In our investigation, we could not directly examine whether non-atopic asthma represents T-helper 2 or type 2 low asthma, while atopic asthma captures T-helper 2 or type 2 high asthma, two known endotypes [3, 30]. This is because we did not measure typical cells and cytokines associated with T-helper 2 or type 2 low vs. T-helper 2 or type 2 high endotypes. Thus, more comprehensive characterization of the two asthmas, in terms of the repertoire of cytokines, cells, and clinicals traits of the children are warranted.

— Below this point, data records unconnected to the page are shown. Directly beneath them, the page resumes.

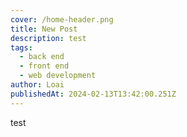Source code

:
 ```yaml
---
cover: /home-header.png
title: New Post
description: test
tags:
  - back end
  - front end
  - web development
author: Loai
publishedAt: 2024-02-13T13:42:00.251Z
---
```


test
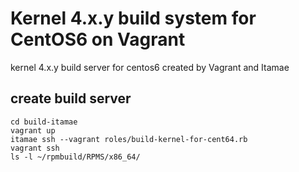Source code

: # Kernel 4.x.y build system for CentOS6 on Vagrant

kernel 4.x.y build server for centos6 created by Vagrant and Itamae

## create build server
```
cd build-itamae
vagrant up
itamae ssh --vagrant roles/build-kernel-for-cent64.rb
vagrant ssh
ls -l ~/rpmbuild/RPMS/x86_64/
```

Strengths and limitations of the present study has been discussed [10–13]. Briefly, B[a]P is used as a representative PAH compound here, while a more realistic exposure scenario involves exposure to complex mixture of air pollutants. At the same time, robust body of evidence, including our own, have demonstrated B[a]P as a etiologically pertinent and representative PAH compound [9, 10, 13, 19, 31–36]. Both the laboratory and epidemiologic evidence have shown that PAHs could induce or enhance allergic sensitization, exacerbate pre-existing asthma, and enhance the risk of de novo asthma development [33, 37, 38]. In particular, B[a]P has been shown to directly target hematopoietic stem cells by binding to aryl hydrocarbon receptors, and subsequently impart a wide array of adverse effects, including mitochondrial functional deficit . Furthermore, B[a]P represents an efficient indicator of child’s exposure to ambient pollutant mixture, due to its extremely high correlation with other traffic-related air pollutants [40–43]. At the same time, other constituents of complex mixtures could increase multiple types of oxidative injury, respiratory system inflammation, and alteration in lung structure and function . Thus, other unmeasured, yet correlated air pollutants (e.g. metals), may pose a threat of residual confounding.

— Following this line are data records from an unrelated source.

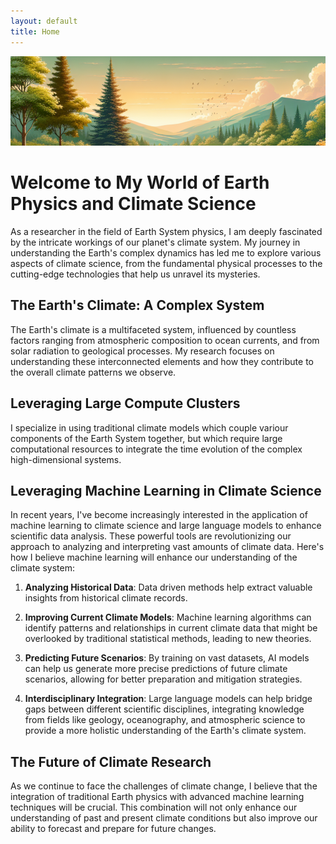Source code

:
 ```yaml
---
layout: default
title: Home
---
```


![Banner Image](/assets/images/banner_thin.png)

# Welcome to My World of Earth Physics and Climate Science

As a researcher in the field of Earth System physics, I am deeply fascinated by the intricate workings of our planet's climate system. My journey in understanding the Earth's complex dynamics has led me to explore various aspects of climate science, from the fundamental physical processes to the cutting-edge technologies that help us unravel its mysteries.

## The Earth's Climate: A Complex System

The Earth's climate is a multifaceted system, influenced by countless factors ranging from atmospheric composition to ocean currents, and from solar radiation to geological processes. My research focuses on understanding these interconnected elements and how they contribute to the overall climate patterns we observe.

## Leveraging Large Compute Clusters

I specialize in using traditional climate models which couple variour components of the Earth System together, but which require large computational resources to integrate the time evolution of the complex high-dimensional systems. 


## Leveraging Machine Learning in Climate Science

In recent years, I've become increasingly interested in the application of machine learning to climate science and large language models to enhance scientific data analysis. These powerful tools are revolutionizing our approach to analyzing and interpreting vast amounts of climate data. Here's how I believe machine learning will enhance our understanding of the climate system:

1. **Analyzing Historical Data**: Data driven methods help extract valuable insights from historical climate records.

2. **Improving Current Climate Models**: Machine learning algorithms can identify patterns and relationships in current climate data that might be overlooked by traditional statistical methods, leading to new theories.

3. **Predicting Future Scenarios**: By training on vast datasets, AI models can help us generate more precise predictions of future climate scenarios, allowing for better preparation and mitigation strategies.

4. **Interdisciplinary Integration**: Large language models can help bridge gaps between different scientific disciplines, integrating knowledge from fields like geology, oceanography, and atmospheric science to provide a more holistic understanding of the Earth's climate system.

## The Future of Climate Research

As we continue to face the challenges of climate change, I believe that the integration of traditional Earth physics with advanced machine learning techniques will be crucial. This combination will not only enhance our understanding of past and present climate conditions but also improve our ability to forecast and prepare for future changes.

Our earlier investigation has shown the ambient monitored PAH concentrations as apt marker of chronic exposure. For example, the interquartile range of ambient B[a]P levels during our exposure window of interest (i.e. November, 2008) is representative of the ambient concentrations from the earlier years . At the same time, using ambient monitoring as primary marker of chronic exposure might underestimate exposure from other routes (e.g. oral and dermal). Our earlier sensitivity analysis has shown that while both the dietary intake and the inhalation exposure to PAHs contribute to human body burden, inhalation represents predominant route of exposure during the heating season .
As our goal was to estimate a proof-of-principle dose-response function of asthma associations under extreme variations in ambient B[a]P concentrations, our case-control children are not representative of general Czech population.